Texas Penal Code 32.22 – Criminal Simulation
WHAT IS CRIMINAL SIMULATION IN TEXAS?
The law against criminal simulation prohibits making or altering objects, or possessing with intent to sell objects made or altered purporting to be something they are not. For example, selling knockoff purses or other brand name items. A person who authenticates an object as genuine, knowing it is a fake, also commits criminal simulation.
WHAT IS THE CRIMINAL SIMULATION LAW IN TEXAS?
Tex. Penal Code § 32.22. CRIMINAL SIMULATION.
(a) A person commits an offense if, with intent to defraud or harm another:
(1) he makes or alters an object, in whole or in part, so that it appears to have value because of age, antiquity, rarity, source, or authorship that it does not have;
(2) he possesses an object so made or altered, with intent to sell, pass, or otherwise utter it; or
(3) he authenticates or certifies an object so made or altered as genuine or as different from what it is.
(b) An offense under this section is a Class A misdemeanor.
WHAT IS THE PENALTY CLASS FOR CRIMINAL SIMULATION IN TEXAS?
Criminal simulation is a Class A misdemeanor, punishable by up to one year in county jail.
WHAT IS THE PUNISHMENT RANGE FOR CRIMINAL SIMULATION IN TEXAS?
The punishment range for criminal simulation, a Class A misdemeanor, is up to one year in jail, and a maximum $4,000 fine.
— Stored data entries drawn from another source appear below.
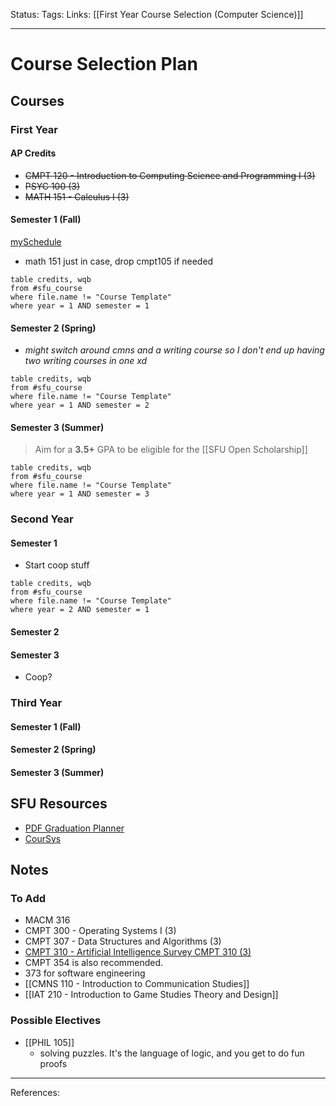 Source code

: Status:
Tags:
Links: [[First Year Course Selection (Computer Science)]]
___
# Course Selection Plan
## Courses
### First Year
#### AP Credits
- ~~CMPT 120 - Introduction to Computing Science and Programming I (3)~~
- ~~PSYC 100 (3)~~
- ~~MATH 151 - Calculus I (3)~~
#### Semester 1 (Fall)
[mySchedule](https://myschedule.erp.sfu.ca/s/lkzvyjr)
- math 151 just in case, drop cmpt105 if needed
```dataview
table credits, wqb
from #sfu_course 
where file.name != "Course Template"
where year = 1 AND semester = 1
```
#### Semester 2 (Spring)
- _might switch around cmns and a writing course so I don't end up having two writing courses in one xd_
```dataview
table credits, wqb
from #sfu_course 
where file.name != "Course Template"
where year = 1 AND semester = 2
```
#### Semester 3 (Summer)
> Aim for a **3.5+** GPA to be eligible for the [[SFU Open Scholarship]]
```dataview
table credits, wqb
from #sfu_course 
where file.name != "Course Template"
where year = 1 AND semester = 3
```
### Second Year
#### Semester 1
- Start coop stuff
```dataview
table credits, wqb
from #sfu_course 
where file.name != "Course Template"
where year = 2 AND semester = 1
```

#### Semester 2

#### Semester 3
- Coop?
### Third Year
#### Semester 1 (Fall)
#### Semester 2 (Spring)
#### Semester 3 (Summer)
## SFU Resources
- [PDF Graduation Planner](http://www.sfu.ca/content/dam/sfu/computing/Undergraduate_students/forms/Fall2020/Fall%202020%20-%20CMPT%20Major%20Planner%20(Fillable).pdf)
- [CourSys](https://coursys.sfu.ca/browse/#!number=105&subject=CMPT&campus=BRNBY)
## Notes
### To Add
- MACM 316
- CMPT 300 - Operating Systems I (3)
- CMPT 307 - Data Structures and Algorithms (3)
- [CMPT 310 - Artificial Intelligence Survey CMPT 310 (3)](https://www.sfu.ca/students/calendar/2021/spring/courses/cmpt/310.html)
- CMPT 354 is also recommended.
- 373 for software engineering
- [[CMNS 110 - Introduction to Communication Studies]]
- [[IAT 210 - Introduction to Game Studies Theory and Design]]
### Possible Electives
- [[PHIL 105]]
	- solving puzzles. It's the language of logic, and you get to do fun proofs
___
References:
WHAT ARE THE PENALTIES FOR CRIMINAL SIMULATION IN TEXAS?
A person charged with criminal simulation may be eligible for probation after a conviction, or deferred adjudication without a conviction, for a period of up to two years.
WHAT ARE THE DEFENSES TO CRIMINAL SIMULATION IN TEXAS?
The statute does not authorize specific defenses to criminal simulation. A person accused thereof may assert any defense in an attempt to negate at least one of the elements the State must prove at trial. For example, an accused may argue he or she lacked the requisite knowledge or intent to defraud or harm another.
- What is “the intent to harm or defraud”? The intent to harm or defraud is not defined in the Penal Code, but is given its plain meaning, and may be inferred from the circumstances and common sense.
For example, in Singh v. State, defendant who was stalking a victim broke into her home. Police caught him with her mail, and computer drives. He had apparently opened an account with a credit monitoring company in her name, and was convicted of fraudulent use or possession of identifying information. The account application had the victim’s name, date of birth, address, and social security number. She testified she believed, based on her experience with the defendant, he intended to harm her, which was sufficient to uphold the conviction.
WHAT IS THE STATUTE OF LIMITATIONS FOR CRIMINAL SIMULATION IN TEXAS?
The limitation period for criminal simulation, a Class A misdemeanor, is two years.
CRIMINAL SIMULATION IN TEXAS
The law against criminal simulation prohibits authenticating a fake brand name item, making an imitation, or possessing counterfeit items with intent to sell them as authentic.
TEXAS CRIMINAL SIMULATION COURT CASES
The case law regarding criminal simulation in Texas illustrates the statute’s application.
- In Needham v. State, an undercover officer purchased a fake Dooney & Bourke purse from the defendant out of his garage. The officer paid the defendant extra for the patch with the brand name, and saw him attempt to glue it on the inside of the purse. The defendant was convicted of criminal simulation. He argued on appeal he did not hold out the purse as genuine, nor did he act with the intent to harm or defraud anyone.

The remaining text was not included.